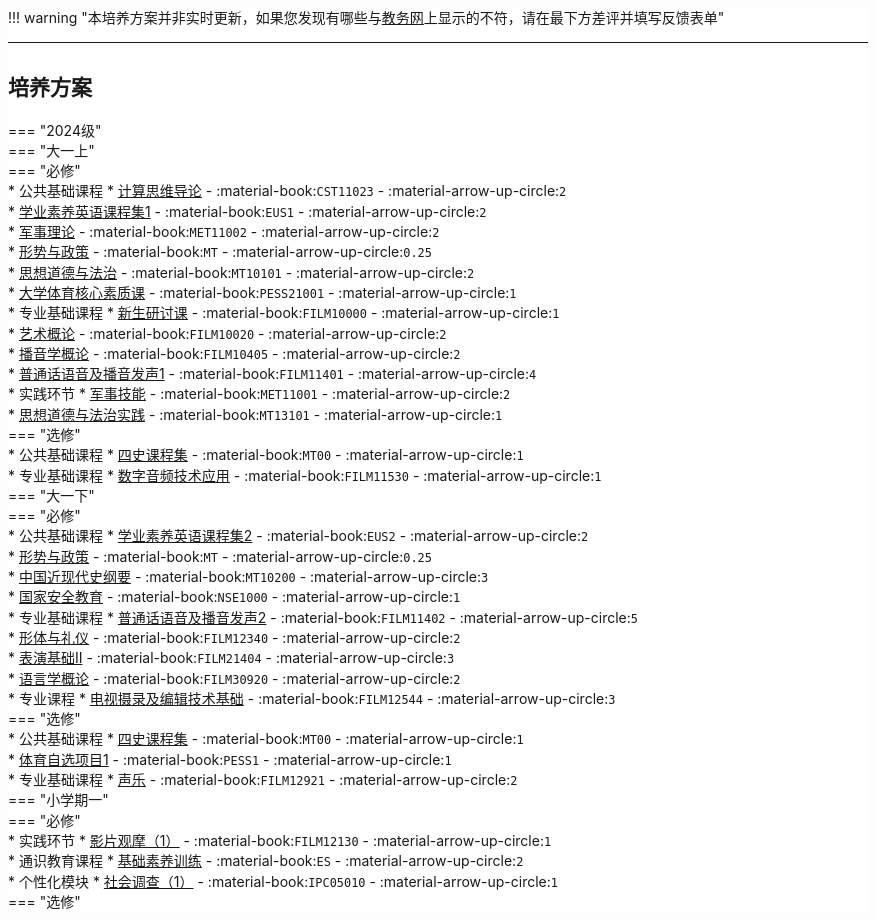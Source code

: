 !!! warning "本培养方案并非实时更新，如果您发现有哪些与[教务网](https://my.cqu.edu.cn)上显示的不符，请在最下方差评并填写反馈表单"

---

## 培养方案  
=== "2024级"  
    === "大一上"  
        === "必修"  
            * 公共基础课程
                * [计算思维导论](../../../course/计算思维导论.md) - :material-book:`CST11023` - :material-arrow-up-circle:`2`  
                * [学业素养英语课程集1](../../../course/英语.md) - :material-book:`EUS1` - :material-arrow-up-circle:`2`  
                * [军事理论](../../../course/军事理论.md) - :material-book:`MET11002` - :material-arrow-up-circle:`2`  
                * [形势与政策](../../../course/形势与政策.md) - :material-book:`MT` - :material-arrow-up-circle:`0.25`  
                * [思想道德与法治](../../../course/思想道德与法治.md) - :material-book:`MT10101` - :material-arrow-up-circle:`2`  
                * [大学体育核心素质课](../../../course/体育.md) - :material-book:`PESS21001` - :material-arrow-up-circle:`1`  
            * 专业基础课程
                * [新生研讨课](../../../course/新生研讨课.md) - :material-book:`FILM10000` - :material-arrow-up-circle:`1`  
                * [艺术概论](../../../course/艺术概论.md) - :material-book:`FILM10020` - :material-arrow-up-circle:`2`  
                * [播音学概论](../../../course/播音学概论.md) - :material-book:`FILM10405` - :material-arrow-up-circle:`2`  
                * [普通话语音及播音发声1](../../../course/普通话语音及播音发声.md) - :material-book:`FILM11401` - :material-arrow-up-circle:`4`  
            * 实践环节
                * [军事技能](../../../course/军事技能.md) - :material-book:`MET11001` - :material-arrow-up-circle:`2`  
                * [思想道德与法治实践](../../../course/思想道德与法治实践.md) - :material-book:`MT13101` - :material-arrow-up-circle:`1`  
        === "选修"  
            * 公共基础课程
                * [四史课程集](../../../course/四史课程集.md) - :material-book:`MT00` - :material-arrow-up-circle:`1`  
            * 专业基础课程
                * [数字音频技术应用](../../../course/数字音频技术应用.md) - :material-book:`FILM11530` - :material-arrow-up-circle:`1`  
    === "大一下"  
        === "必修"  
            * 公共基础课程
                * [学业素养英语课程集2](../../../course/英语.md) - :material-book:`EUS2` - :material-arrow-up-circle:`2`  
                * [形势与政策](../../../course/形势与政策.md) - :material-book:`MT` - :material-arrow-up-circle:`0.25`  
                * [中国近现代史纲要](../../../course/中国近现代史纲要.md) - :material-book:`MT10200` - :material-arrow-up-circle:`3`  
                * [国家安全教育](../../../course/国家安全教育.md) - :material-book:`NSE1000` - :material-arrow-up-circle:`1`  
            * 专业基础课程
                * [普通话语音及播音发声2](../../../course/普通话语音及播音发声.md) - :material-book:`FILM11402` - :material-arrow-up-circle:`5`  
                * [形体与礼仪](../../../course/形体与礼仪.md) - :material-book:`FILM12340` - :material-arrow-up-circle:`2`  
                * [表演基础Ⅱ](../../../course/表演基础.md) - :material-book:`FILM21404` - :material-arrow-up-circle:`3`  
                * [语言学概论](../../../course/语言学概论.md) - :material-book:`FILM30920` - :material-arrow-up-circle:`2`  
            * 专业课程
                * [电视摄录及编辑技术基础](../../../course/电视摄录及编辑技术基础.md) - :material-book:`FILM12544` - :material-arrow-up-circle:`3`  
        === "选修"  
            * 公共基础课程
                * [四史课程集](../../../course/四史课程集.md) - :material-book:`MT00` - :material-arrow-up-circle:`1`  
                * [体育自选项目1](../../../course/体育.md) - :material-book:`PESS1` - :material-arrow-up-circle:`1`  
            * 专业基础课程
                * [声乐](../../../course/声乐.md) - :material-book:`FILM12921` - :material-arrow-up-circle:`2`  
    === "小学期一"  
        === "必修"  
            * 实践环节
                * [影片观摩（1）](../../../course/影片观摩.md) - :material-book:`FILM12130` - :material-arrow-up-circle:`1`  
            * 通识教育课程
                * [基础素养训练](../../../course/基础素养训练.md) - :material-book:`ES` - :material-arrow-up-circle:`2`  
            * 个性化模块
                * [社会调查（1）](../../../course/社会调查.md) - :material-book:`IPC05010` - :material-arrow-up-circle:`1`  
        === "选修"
◆ ◆ ◆ ◆
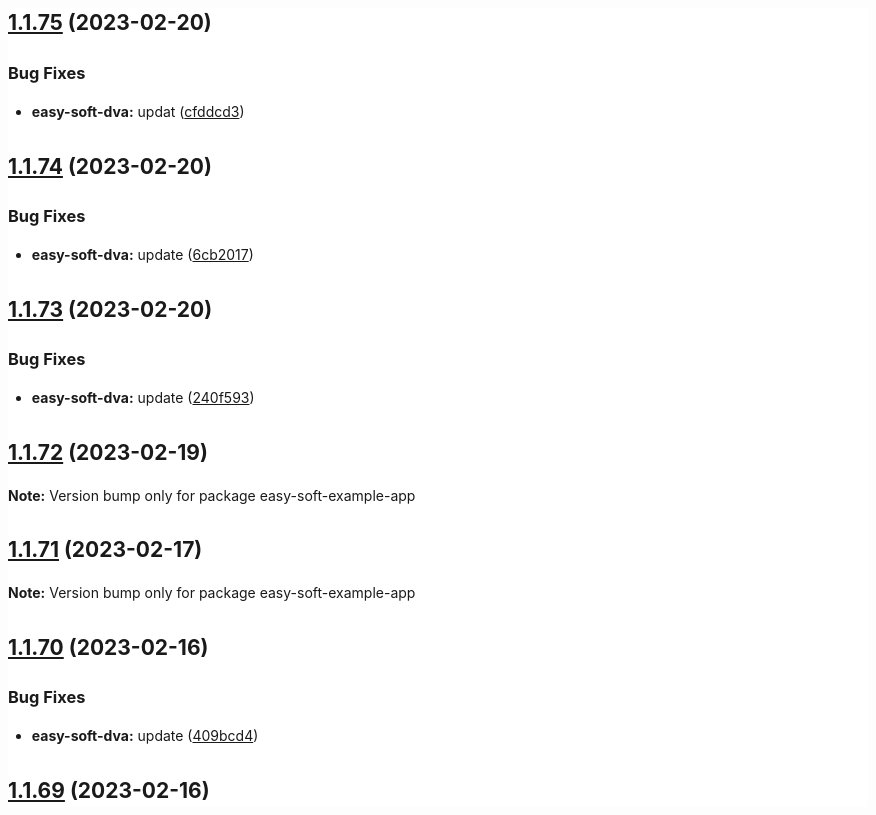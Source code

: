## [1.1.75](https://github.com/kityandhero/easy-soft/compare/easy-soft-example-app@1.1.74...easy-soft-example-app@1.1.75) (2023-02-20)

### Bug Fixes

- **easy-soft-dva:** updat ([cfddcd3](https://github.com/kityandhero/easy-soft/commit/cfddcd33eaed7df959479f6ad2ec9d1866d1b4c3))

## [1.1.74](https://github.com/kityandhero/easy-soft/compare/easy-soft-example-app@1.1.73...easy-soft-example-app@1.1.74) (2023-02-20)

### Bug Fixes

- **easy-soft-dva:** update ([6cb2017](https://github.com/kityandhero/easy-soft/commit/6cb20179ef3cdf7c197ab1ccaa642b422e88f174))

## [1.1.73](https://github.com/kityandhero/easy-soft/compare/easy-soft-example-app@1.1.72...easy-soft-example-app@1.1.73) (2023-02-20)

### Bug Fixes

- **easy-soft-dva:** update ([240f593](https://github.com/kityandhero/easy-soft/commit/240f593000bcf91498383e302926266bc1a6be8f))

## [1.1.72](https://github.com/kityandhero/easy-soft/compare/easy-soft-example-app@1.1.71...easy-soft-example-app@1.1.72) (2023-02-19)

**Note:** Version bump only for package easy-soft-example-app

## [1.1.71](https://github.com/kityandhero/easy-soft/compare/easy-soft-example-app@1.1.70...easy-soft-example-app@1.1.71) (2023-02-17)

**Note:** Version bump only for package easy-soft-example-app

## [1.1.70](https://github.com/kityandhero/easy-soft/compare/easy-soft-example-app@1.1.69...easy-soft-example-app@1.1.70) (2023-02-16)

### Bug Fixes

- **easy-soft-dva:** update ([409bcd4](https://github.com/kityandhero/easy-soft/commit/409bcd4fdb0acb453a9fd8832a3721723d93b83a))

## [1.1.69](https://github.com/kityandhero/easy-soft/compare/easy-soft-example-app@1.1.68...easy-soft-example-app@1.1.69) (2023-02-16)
◆ ◆ ◆ ◆
### TASK ITEM
If a line of the records above holds the string "普通话语音及播音发声", count it; then state only how many such lines there are.

### RESPONSE AREA
2